Eerke Boiten, Professor of Cyber Security at De Montfort University Leicester, explains his belief that current AI should not be used for serious applications.
If you’re unfamiliar with FPGA, you may want to read up a bit, but essentially, a generic platform that is reprogrammed between iterations of doing something more efficiently than a generic instruction set. You tell it what to do, and it does it.
This is more efficient than x86, ARM, or RISC because you’re setting the boundaries and capabilities, not the other way around.
Your understanding of GPUs is wrong though. What people run now is BECAUSE of GPUs being available and able to run those workloads. Not even well, just quickly. Having an FPGA set for YOUR specific work is drastically more efficient, and potentially faster depending on what you’re doing. Obviously for certain things, it’s a circle peg in a square hole, but you have to develop for what is going to work for your own specific use-case.
I know exactly what they are. I design CPUs for a living, use FPGAs to emulate them, and have worked on GPUs and many other ASICs in the past.
FPGAs can accelerate certain functions, yes, but neural net evaluation is basically massive matrix multiplies. That’s something that GPUs are already highly optimised for.

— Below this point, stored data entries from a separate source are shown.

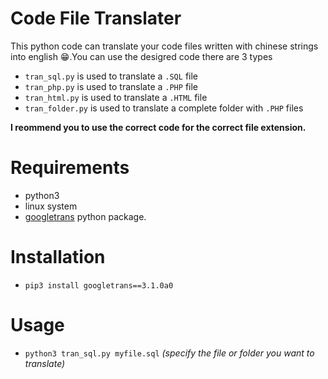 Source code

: # Code File Translater
This python code can translate your code files written with chinese strings into english 😁.You can use the desigred code there are 3 types

- `tran_sql.py` is used to translate a `.SQL` file
- `tran_php.py` is used to translate a `.PHP` file
- `tran_html.py` is used to translate a `.HTML` file
- `tran_folder.py` is used to translate a complete folder with `.PHP` files

**I reommend you to use the correct code for the correct file extension.**

# Requirements
- python3
- linux system
- [googletrans](https://pypi.org/project/googletrans/) python package.

# Installation
- `pip3 install googletrans==3.1.0a0`

# Usage
- `python3 tran_sql.py myfile.sql` _(specify the file or folder you want to translate)_
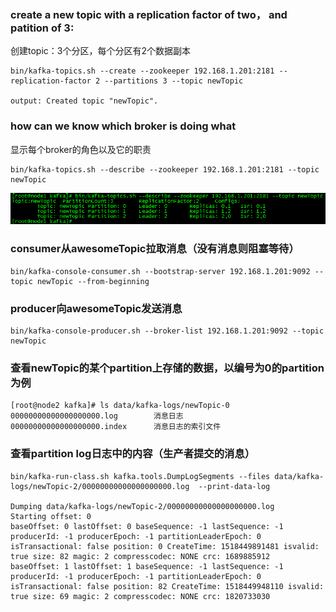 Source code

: ### create a new topic with a replication factor of two， and patition of 3:

创建topic：3个分区，每个分区有2个数据副本

	bin/kafka-topics.sh --create --zookeeper 192.168.1.201:2181 --replication-factor 2 --partitions 3 --topic newTopic

	output: Created topic "newTopic".

### how can we know which broker is doing what
显示每个broker的角色以及它的职责

	bin/kafka-topics.sh --describe --zookeeper 192.168.1.201:2181 --topic newTopic

![](img/kafka-cmd-create-topic.png)

### consumer从awesomeTopic拉取消息（没有消息则阻塞等待）
	bin/kafka-console-consumer.sh --bootstrap-server 192.168.1.201:9092 --topic newTopic --from-beginning

### producer向awesomeTopic发送消息
	bin/kafka-console-producer.sh --broker-list 192.168.1.201:9092 --topic newTopic

### 查看newTopic的某个partition上存储的数据，以编号为0的partition为例
	[root@node2 kafka]# ls data/kafka-logs/newTopic-0
	00000000000000000000.log		消息日志
	00000000000000000000.index  	消息日志的索引文件

### 查看partition log日志中的内容（生产者提交的消息）
	bin/kafka-run-class.sh kafka.tools.DumpLogSegments --files data/kafka-logs/newTopic-2/00000000000000000000.log  --print-data-log

	Dumping data/kafka-logs/newTopic-2/00000000000000000000.log
	Starting offset: 0
	baseOffset: 0 lastOffset: 0 baseSequence: -1 lastSequence: -1 producerId: -1 producerEpoch: -1 partitionLeaderEpoch: 0 isTransactional: false position: 0 CreateTime: 1518449891481 isvalid: true size: 82 magic: 2 compresscodec: NONE crc: 1689885912
	baseOffset: 1 lastOffset: 1 baseSequence: -1 lastSequence: -1 producerId: -1 producerEpoch: -1 partitionLeaderEpoch: 0 isTransactional: false position: 82 CreateTime: 1518449948110 isvalid: true size: 69 magic: 2 compresscodec: NONE crc: 1820733030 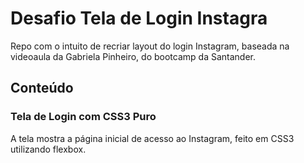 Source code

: # Desafio Tela de Login Instagra
Repo com o intuito de recriar layout do login Instagram, baseada na videoaula da Gabriela Pinheiro, do bootcamp da Santander.

## Conteúdo
### Tela de Login com CSS3 Puro
  A tela mostra a página inicial de acesso ao Instagram, feito em CSS3 utilizando flexbox.
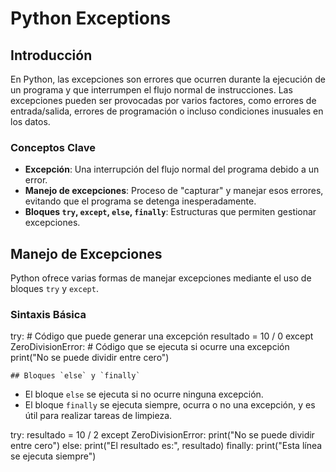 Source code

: # Python Exceptions

## Introducción

En Python, las excepciones son errores que ocurren durante la ejecución de un programa y que interrumpen el flujo normal de instrucciones. Las excepciones pueden ser provocadas por varios factores, como errores de entrada/salida, errores de programación o incluso condiciones inusuales en los datos.

### Conceptos Clave

- **Excepción**: Una interrupción del flujo normal del programa debido a un error.
- **Manejo de excepciones**: Proceso de "capturar" y manejar esos errores, evitando que el programa se detenga inesperadamente.
- **Bloques `try`, `except`, `else`, `finally`**: Estructuras que permiten gestionar excepciones.

## Manejo de Excepciones

Python ofrece varias formas de manejar excepciones mediante el uso de bloques `try` y `except`.

### Sintaxis Básica


try:
    # Código que puede generar una excepción
    resultado = 10 / 0
except ZeroDivisionError:
    # Código que se ejecuta si ocurre una excepción
    print("No se puede dividir entre cero")

    ## Bloques `else` y `finally`

- El bloque `else` se ejecuta si no ocurre ninguna excepción.
- El bloque `finally` se ejecuta siempre, ocurra o no una excepción, y es útil para realizar tareas de limpieza.


try:
    resultado = 10 / 2
except ZeroDivisionError:
    print("No se puede dividir entre cero")
else:
    print("El resultado es:", resultado)
finally:
    print("Esta línea se ejecuta siempre")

Hence, why I asked what circuit you’d put on the FPGA. Unless you can accelerate the algorithmic evaluation by several orders of magnitude the inefficiency of FPGAs Vs ASICs will cripple you.
You don’t design CPUs for a living unless you’re talking about the manufacturing process, or maybe you’re just bad at it and work for Intel. Your understanding of how FPGA works is super flawed, and your boner for GPUs is awkward. Let me explain some things as someone who actually works in this industry.
Matrix math is just stupid for whatever you pipe through it. It does the input, and gives an output.
That is exactly what all these “NPU” co processing cores are about from AMD, Intel, and to a further subset Amazon and Google on whatever they’re calling their chips now. They are all about an input and output for math operations as fast as possible.
In my own work, these little AMD XDNA chips pop out multiple segmented channels way better than GPUs when gated for single purpose. Image inference, audio, logic, you name it. And then, SHOCKER!, if I try and move this to a cloud instance, I can reprogram the chip on the fly to swap from one workload to another in 5ms. It’s not just a single purpose math shoveling instance anymore, it’s doing articulations on audio clips, or if the worker wants, doing ML transactions for data correlation. This costs almost 75% less than provisioning stock sets of any instances to do the same workload.
Matrix math is just stupid for whatever you pipe through it. It does the input, and gives an output.
Indeed.
That is exactly what all these “NPU” co processing cores are about from AMD, Intel, and to a further subset Amazon and Google on whatever they’re calling their chips now. They are all about an input and output for math operations as fast as possible.
Yes, they are all matrix math accelerators, and none of which have any FPGA aspects.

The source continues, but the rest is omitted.